■ What is needed
Word for word, set down every line of the entries below from the line with "- Försäkringskassan" to the line with "## Arbetssätt", including both, and no other line.

_ _ _ _

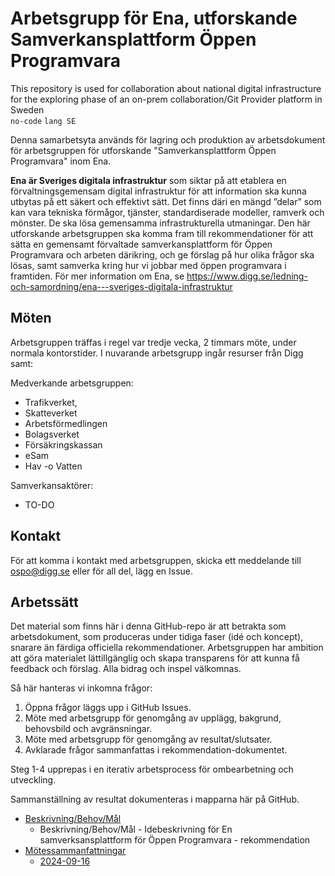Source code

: # Arbetsgrupp för Ena, utforskande Samverkansplattform Öppen Programvara

This repository is used for collaboration about national digital infrastructure for the exploring phase of an on-prem collaboration/Git Provider platform in Sweden <br />`no-code` `lang SE`

Denna samarbetsyta används för lagring och produktion av arbetsdokument för arbetsgruppen för utforskande "Samverkansplattform Öppen Programvara" inom Ena.

**Ena är Sveriges digitala infrastruktur** som siktar på att etablera en förvaltningsgemensam digital infrastruktur för att information ska kunna utbytas på ett säkert och effektivt sätt. Det finns däri en mängd ”delar” som kan vara tekniska förmågor, tjänster, standardiserade modeller, ramverk och mönster. De ska lösa gemensamma infrastrukturella utmaningar.
Den här utforskande arbetsgruppen ska komma fram till rekommendationer för att sätta en gemensamt förvaltade samverkansplattform för Öppen Programvara och arbeten därikring, och ge förslag på hur olika frågor ska lösas, samt samverka kring hur vi jobbar med öppen programvara i framtiden.
För mer information om Ena, se <https://www.digg.se/ledning-och-samordning/ena---sveriges-digitala-infrastruktur>

## Möten

Arbetsgruppen träffas i regel var tredje vecka, 2 timmars möte, under normala kontorstider.
I nuvarande arbetsgrupp ingår resurser från Digg samt:

Medverkande arbetsgruppen:

- Trafikverket,
- Skatteverket
- Arbetsförmedlingen
- Bolagsverket
- Försäkringskassan
- eSam
- Hav -o Vatten

Samverkansaktörer:
- TO-DO

## Kontakt

För att komma i kontakt med arbetsgruppen, skicka ett meddelande till <ospo@digg.se> eller för all del, lägg en Issue.

## Arbetssätt

Det material som finns här i denna GitHub-repo är att betrakta som arbetsdokument, som produceras under tidiga faser (idé och koncept), snarare än färdiga officiella rekommendationer. Arbetsgruppen har ambition att göra materialet lättillgänglig och skapa transparens för att kunna få feedback och förslag. Alla bidrag och inspel välkomnas.

Så här hanteras vi inkomna frågor:

1. Öppna frågor läggs upp i GitHub Issues.
2. Möte med arbetsgrupp för genomgång av upplägg, bakgrund, behovsbild och avgränsningar.
3. Möte med arbetsgrupp för genomgång av resultat/slutsater.
4. Avklarade frågor sammanfattas i rekommendation-dokumentet.

Steg 1-4 upprepas i en iterativ arbetsprocess för ombearbetning och utveckling.

Sammanställning av resultat dokumenteras i mapparna här på GitHub.

- [Beskrivning/Behov/Mål](Idebeskrivning.md)
  - Beskrivning/Behov/Mål - Idebeskrivning för En samverksansplattform för Öppen Programvara - rekommendation
- [Mötessammanfattningar](Idebeskrivning.md)
  - [2024-09-16](summarys/sammanfattning-mote-2024-09-16.md)
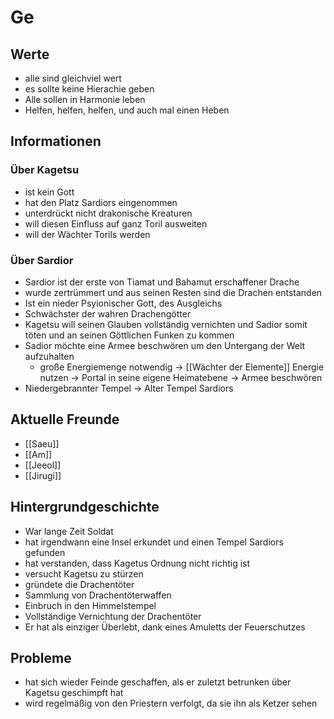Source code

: # Ge

## Werte
- alle sind gleichviel wert
- es sollte keine Hierachie geben
- Alle sollen in Harmonie leben
- Helfen, helfen, helfen, und auch mal einen Heben

## Informationen
### Über Kagetsu
- ist kein Gott
- hat den Platz Sardiors eingenommen
- unterdrückt nicht drakonische Kreaturen
- will diesen Einfluss auf ganz Toril ausweiten
- will der Wächter Torils werden

### Über Sardior
- Sardior ist der erste von Tiamat und Bahamut erschaffener Drache
- wurde zertrümmert und aus seinen Resten sind die Drachen entstanden
- Ist ein nieder Psyionischer Gott, des Ausgleichs
- Schwächster der wahren Drachengötter
- Kagetsu will seinen Glauben vollständig vernichten und Sadior somit töten und an seinen Göttlichen Funken zu kommen
- Sadior möchte eine Armee beschwören um den Untergang der Welt aufzuhalten
	- große Energiemenge notwendig -> [[Wächter der Elemente]] Energie nutzen -> Portal in seine eigene Heimatebene -> Armee beschwören
- Niedergebrannter Tempel -> Alter Tempel Sardiors


## Aktuelle Freunde
- [[Saeu]]
- [[Am]]
- [[Jeeol]]
- [[Jirugi]]

## Hintergrundgeschichte
- War lange Zeit Soldat
- hat irgendwann eine Insel erkundet und einen Tempel Sardiors gefunden
- hat verstanden, dass Kagetus Ordnung nicht richtig ist
- versucht Kagetsu zu stürzen
- gründete die Drachentöter
- Sammlung von Drachentöterwaffen
- Einbruch in den Himmelstempel
- Vollständige Vernichtung der Drachentöter
- Er hat als einziger Überlebt, dank eines Amuletts der Feuerschutzes

## Probleme
- hat sich wieder Feinde geschaffen, als er zuletzt betrunken über Kagetsu geschimpft hat
- wird regelmäßig von den Priestern verfolgt, da sie ihn als Ketzer sehen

_ _ _ _

■ Response
- Försäkringskassan
- eSam
- Hav -o Vatten

Samverkansaktörer:
- TO-DO

## Kontakt

För att komma i kontakt med arbetsgruppen, skicka ett meddelande till <ospo@digg.se> eller för all del, lägg en Issue.

## Arbetssätt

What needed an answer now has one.